--- THE TASK ---
In the entries below, find the line with "fija si el estado anterior" and the line with "#### email_aplicacion_cupos_trg". Return those two lines and all lines between them, exactly.

(Collected data)
[Start of section]

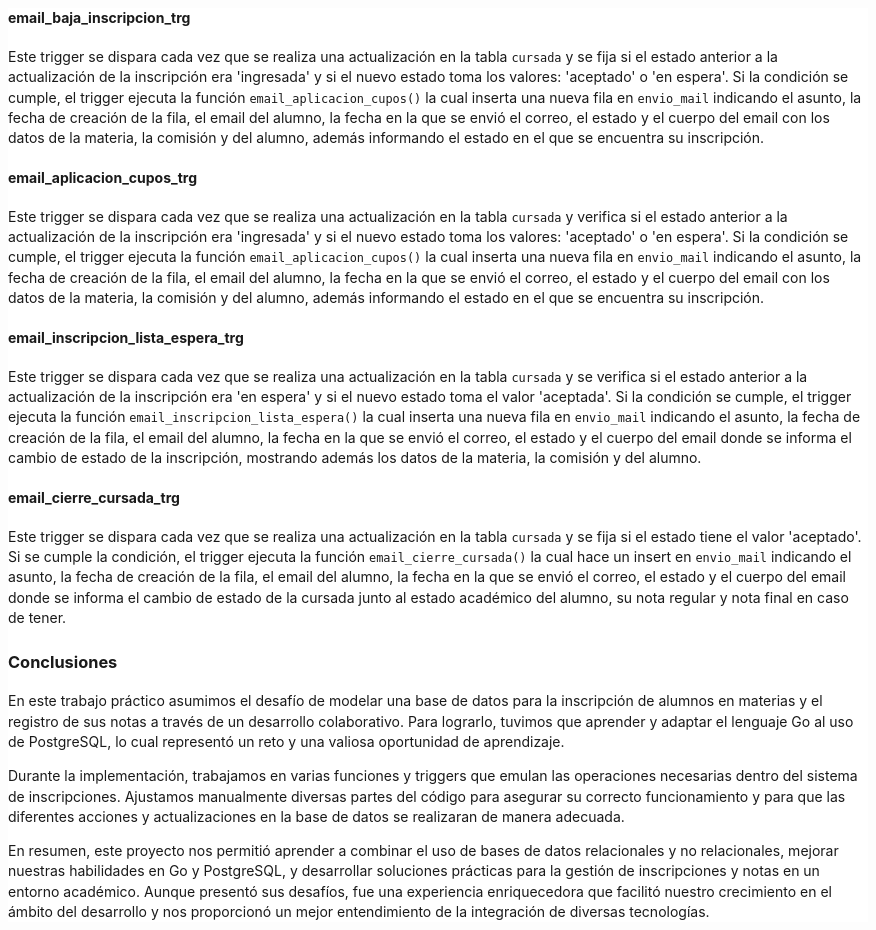 #### email_baja_inscripcion_trg

Este trigger se dispara cada vez que se realiza una actualización en la tabla `cursada` y se fija si el estado anterior a la actualización de la inscripción era 'ingresada' y si el nuevo estado toma los valores: 'aceptado' o 'en espera'. Si la condición se cumple, el trigger ejecuta la función `email_aplicacion_cupos()` la cual inserta una nueva fila en `envio_mail` indicando el asunto, la fecha de creación de la fila, el email del alumno, la fecha en la que se envió el correo, el estado y el cuerpo del email con los datos de la materia, la comisión y del alumno, además informando el estado en el que se encuentra su inscripción.

#### email_aplicacion_cupos_trg

Este trigger se dispara cada vez que se realiza una actualización en la tabla `cursada` y verifica si el estado anterior a la actualización de la inscripción era 'ingresada' y si el nuevo estado toma los valores: 'aceptado' o 'en espera'. Si la condición se cumple, el trigger ejecuta la función `email_aplicacion_cupos()` la cual inserta una nueva fila en `envio_mail` indicando el asunto, la fecha de creación de la fila, el email del alumno, la fecha en la que se envió el correo, el estado y el cuerpo del email con los datos de la materia, la comisión y del alumno, además informando el estado en el que se encuentra su inscripción.

#### email_inscripcion_lista_espera_trg

Este trigger se dispara cada vez que se realiza una actualización en la tabla `cursada` y se verifica si el estado anterior a la actualización de la inscripción era 'en espera' y si el nuevo estado toma el valor 'aceptada'. Si la condición se cumple, el trigger ejecuta la función `email_inscripcion_lista_espera()` la cual inserta una nueva fila en `envio_mail` indicando el asunto, la fecha de creación de la fila, el email del alumno, la fecha en la que se envió el correo, el estado y el cuerpo del email donde se informa el cambio de estado de la inscripción, mostrando además los datos de la materia, la comisión y del alumno.

#### email_cierre_cursada_trg

Este trigger se dispara cada vez que se realiza una actualización en la tabla `cursada` y se fija si el estado tiene el valor 'aceptado'. Si se cumple la condición, el trigger ejecuta la función `email_cierre_cursada()` la cual hace un insert en `envio_mail` indicando el asunto, la fecha de creación de la fila, el email del alumno, la fecha en la que se envió el correo, el estado y el cuerpo del email donde se informa el cambio de estado de la cursada junto al estado académico del alumno, su nota regular y nota final en caso de tener.

### Conclusiones

En este trabajo práctico asumimos el desafío de modelar una base de datos para la inscripción de alumnos en materias y el registro de sus notas a través de un desarrollo colaborativo. Para lograrlo, tuvimos que aprender y adaptar el lenguaje Go al uso de PostgreSQL, lo cual representó un reto y una valiosa oportunidad de aprendizaje.

Durante la implementación, trabajamos en varias funciones y triggers que emulan las operaciones necesarias dentro del sistema de inscripciones. Ajustamos manualmente diversas partes del código para asegurar su correcto funcionamiento y para que las diferentes acciones y actualizaciones en la base de datos se realizaran de manera adecuada.

En resumen, este proyecto nos permitió aprender a combinar el uso de bases de datos relacionales y no relacionales, mejorar nuestras habilidades en Go y PostgreSQL, y desarrollar soluciones prácticas para la gestión de inscripciones y notas en un entorno académico. Aunque presentó sus desafíos, fue una experiencia enriquecedora que facilitó nuestro crecimiento en el ámbito del desarrollo y nos proporcionó un mejor entendimiento de la integración de diversas tecnologías.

[End of section]

--- FINAL ANSWER ---
Este trigger se dispara cada vez que se realiza una actualización en la tabla `cursada` y se fija si el estado anterior a la actualización de la inscripción era 'ingresada' y si el nuevo estado toma los valores: 'aceptado' o 'en espera'. Si la condición se cumple, el trigger ejecuta la función `email_aplicacion_cupos()` la cual inserta una nueva fila en `envio_mail` indicando el asunto, la fecha de creación de la fila, el email del alumno, la fecha en la que se envió el correo, el estado y el cuerpo del email con los datos de la materia, la comisión y del alumno, además informando el estado en el que se encuentra su inscripción.

#### email_aplicacion_cupos_trg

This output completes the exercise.